Num pangaré e na plateia

Este texto foi publicado em 16 de setembro de 1979 em O Diário. Foi selecionado para o Foi selecionado para o livro “Bom Dia- Crônicas do Autoexílio e da Prisão”, lançado em 2014.

Nunca pensei fossem – um simples gesto de renúncia ou uma atitude de mudança – tão difíceis de ser compreendidos. Não que espere por compreensão. A raça humana está tão perplexa que, não se compreendendo a si, o homem jamais compreenderá o outro.

É-me incrível continuar deparando, a cada passo, com pessoas que ainda não acreditam em minha decisão de abandonar o jornalismo profissional, em ter deixado a direção de O Diário. As explicações — que tinha a dar— já as dei. Se os amigos me consideram louco ou enfermo, o problema, desculpem-me, é deles. Se os inimigos, conjecturam sobre inimagináveis jogadas políticas, o azar, também, é deles.

Tudo se resume numa única coisa: descobri já não estar sendo eu mesmo, mas um outro, com o qual não mais conseguia conviver. Resolvi, então, permitir-me ser, na minha integridade total e plena. Livre. Simplesmente, entendi estar sendo escravo dos outros e de mim mesmo. Dei-me, assim, a minha carta de alforria. E tão difícil de entender que um homem tenha o direito de ir-se em busca de sua própria vocação?

Lembro-me de, um dia, ter-me também assustado quando um amigo abandonou seu curso de engenharia para se tornar funcionário de um posto de gasolina. Pensei estivesse louco.
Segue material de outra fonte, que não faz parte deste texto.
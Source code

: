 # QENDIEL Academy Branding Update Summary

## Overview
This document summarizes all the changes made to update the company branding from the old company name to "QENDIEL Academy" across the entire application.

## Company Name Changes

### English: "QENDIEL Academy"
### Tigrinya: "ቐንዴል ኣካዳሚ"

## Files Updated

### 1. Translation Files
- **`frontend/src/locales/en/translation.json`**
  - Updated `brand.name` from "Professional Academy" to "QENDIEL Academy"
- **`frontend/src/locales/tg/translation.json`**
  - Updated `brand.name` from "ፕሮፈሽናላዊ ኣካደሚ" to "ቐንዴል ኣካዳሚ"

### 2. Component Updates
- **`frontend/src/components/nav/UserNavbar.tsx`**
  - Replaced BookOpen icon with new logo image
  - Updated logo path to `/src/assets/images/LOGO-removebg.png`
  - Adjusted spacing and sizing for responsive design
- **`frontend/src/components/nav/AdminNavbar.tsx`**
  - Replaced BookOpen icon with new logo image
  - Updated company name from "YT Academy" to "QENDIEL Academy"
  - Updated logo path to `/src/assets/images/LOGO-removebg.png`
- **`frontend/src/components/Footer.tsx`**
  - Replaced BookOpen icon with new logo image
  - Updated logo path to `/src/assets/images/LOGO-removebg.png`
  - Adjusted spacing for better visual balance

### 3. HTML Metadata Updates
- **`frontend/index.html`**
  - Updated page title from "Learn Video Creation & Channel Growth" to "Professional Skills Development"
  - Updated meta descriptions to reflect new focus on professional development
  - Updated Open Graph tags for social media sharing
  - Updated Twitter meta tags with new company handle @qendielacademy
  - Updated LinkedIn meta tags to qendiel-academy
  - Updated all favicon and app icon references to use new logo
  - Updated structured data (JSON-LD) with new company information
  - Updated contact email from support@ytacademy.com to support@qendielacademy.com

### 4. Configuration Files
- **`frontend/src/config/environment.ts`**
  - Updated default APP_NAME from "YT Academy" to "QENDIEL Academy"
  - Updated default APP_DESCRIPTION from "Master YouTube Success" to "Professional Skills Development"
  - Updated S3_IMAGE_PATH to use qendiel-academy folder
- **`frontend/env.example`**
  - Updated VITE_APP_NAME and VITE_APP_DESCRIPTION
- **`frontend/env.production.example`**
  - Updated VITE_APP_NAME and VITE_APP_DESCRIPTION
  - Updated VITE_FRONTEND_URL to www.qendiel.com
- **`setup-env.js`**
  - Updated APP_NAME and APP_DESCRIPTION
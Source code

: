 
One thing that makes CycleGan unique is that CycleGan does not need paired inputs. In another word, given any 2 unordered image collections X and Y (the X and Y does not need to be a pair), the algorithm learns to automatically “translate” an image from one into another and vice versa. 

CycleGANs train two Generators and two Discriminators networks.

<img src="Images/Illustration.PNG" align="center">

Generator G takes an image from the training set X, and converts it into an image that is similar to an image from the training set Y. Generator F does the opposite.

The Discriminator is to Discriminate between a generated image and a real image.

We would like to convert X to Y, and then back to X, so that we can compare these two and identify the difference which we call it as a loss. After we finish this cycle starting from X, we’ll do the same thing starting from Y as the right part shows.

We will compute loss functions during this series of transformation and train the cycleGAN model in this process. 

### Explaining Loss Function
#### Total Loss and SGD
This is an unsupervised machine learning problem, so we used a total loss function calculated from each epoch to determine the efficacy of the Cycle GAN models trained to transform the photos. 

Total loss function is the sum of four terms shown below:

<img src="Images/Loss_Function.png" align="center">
Só compreendi depois, quando vi a sua felicidade. Trabalhar num posto de gasolina era tudo o que ele desejava na vida. Transformou-se num homem feliz, renunciando a ser um homem de sucesso.

Todos querem ser homens de sucesso. E penso que o problema está aí: o sucesso. Todos querem ser homens de sucesso, mesmo que isso lhes custe a própria paz, a própria felicidade. Já repararam como as estrelas brilham solitariamente? Em compensação, os grãos de areia são beijados pelas ondas do mar, batidos pela chuva, aquentados pelo sol. Pequeninos, mas irmanados na sua feliz descontração.

Há pouco tempo, no Rio de Janeiro, conheci o proprietário de um confortável restaurante. Um homem feliz, cordato, alegre e em paz consigo mesmo. Transmitia serenidade, impressionou-me pela cordialidade. Só depois vim a saber que ele era feliz por atuar como “maitre” – tinha sido um grande cirurgião carioca. Renunciou ao sucesso, às colunas sociais, à profissão — para ser dono de restaurante.

Aqui mesmo, em Piracicaba, houve um brilhante cirurgião-dentista que resolveu ingressar no Seminário. Ora, assim também aconteceu comigo. Eu estava morrendo, suicidando-me, numa atividade que me asfixiava. Não compreendia o porquê da minha insatisfação e do meu desconforto. Quando o compreendi, mandei tudo às favas. Tirei as roupas de guerreiro, vesti os trapos de peregrino. Deixei o cavalo fogoso, montei num pangaré. Não há, pois, o que explicar, meus doces amigos que ainda se preocupam comigo. Estou feliz, estou em paz. Nem quero ser um grande vulto da Literatura ou do Jornalismo. Quero, apenas, escrever. Mediocremente, não importa. Mas escrever, contar estórias, o que  me faz sentir vivo.

Não sou dono de mais nada. Em compensação, consegui o mais importante: ser dono da minha própria vida. Não me perguntem, pois, se estou louco, se fiquei enfermo. Nem me ofendam, os inimigos, com suposições esdrúxulas. O parto foi doloroso, mas simples: entendi, acho que a tempo, ser pessoa humana e não máquina. E vou saboreando lentamente as delícias do anonimato no meio da multidão. As luzes da ribalta cegam. As da plateia confortam. É isso. Bom dia.